[Supplied records Boundary: Start]
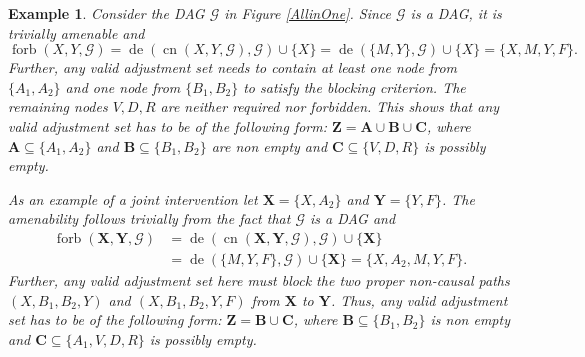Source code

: \documentclass[11pt,a4paper]{article}
\newtheorem{Example}[Satz]{Example}
\theoremstyle{definition}
\theoremstyle{remark}
\DeclareMathOperator{\Forbb}{forb}
\DeclareMathOperator{\de}{de}
\DeclareMathOperator{\CN}{cn}
\DeclareMathOperator{\Cov}{Cov}
\newcommand{\g}[1][G]{\mathcal{#1}}
\newcommand{\f}[2][X,Y]{\Forbb(#1,#2)}
\newcommand{\fb}[2][X,Y]{\Forbb(\mathbf{#1},#2)}
\newcommand{\cn}[2][X,Y]{\CN(#1,#2)}
\newcommand{\cnb}[2][X,Y]{\CN(\mathbf{#1},#2)}
\begin{document}
\begin{Example}
	\label{ex: introduction figure explained}
	Consider the DAG $\g$ in Figure \ref{AllinOne}. Since $\g$ is a DAG, it is trivially amenable and 
	\[
	\f{\g} = \de(\cn{\g},\g) \cup \{X\} = \de(\{M,Y\},\g) \cup \{X\}= \{X,M,Y,F\}.
	\]
	Further, any valid adjustment set needs to contain at least one node from $\{A_1,A_2\}$ and one node from $\{B_1,B_2\}$ to satisfy the blocking criterion. The remaining nodes $V,D,R$ are neither required nor forbidden. This shows that any valid adjustment set has to be of the following form:  
	$\mathbf{Z} = \mathbf{A} \cup \mathbf{B} \cup \mathbf{C}$, where $\mathbf{A} \subseteq \{A_1,A_2\}$ and $\mathbf{B} \subseteq \{B_1, B_2\}$ are non empty and $\mathbf{C} \subseteq \{V,D,R \}$ is possibly empty. 
	
	As an example of a joint intervention let $\mathbf{X} = \{X,A_2\}$ and $\mathbf{Y}=\{Y,F\}$. The amenability follows trivially from the fact that $\g$ is a DAG and
	\begin{align*}
	\fb{\g} &= \de(\cnb{\g},\g) \cup \{\mathbf{X}\} \\ 
	&= \de(\{M,Y,F\},\g) \cup \{\mathbf{X}\}= \{X,A_2,M,Y,F\}. 
	\end{align*}
	Further,  any valid adjustment set here must block the two proper non-causal paths $(X,B_1,B_2,Y)$ and $(X,B_1,B_2,Y,F)$ from $\mathbf{X}$ to $\mathbf{Y}$. Thus, any valid adjustment set has to be of the following form:  
	$\mathbf{Z} = \mathbf{B} \cup \mathbf{C}$, where $\mathbf{B} \subseteq \{B_1, B_2\}$ is non empty and $\mathbf{C} \subseteq \{A_1,V,D,R \}$ is possibly empty. 
\end{Example}
 
 

 	
\end{document}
[Supplied records Boundary: End]
*Aim of the exercise:* Your reply must be one number: the count of lines in the records above that contain the string "Further".

*Completed exercise:* 2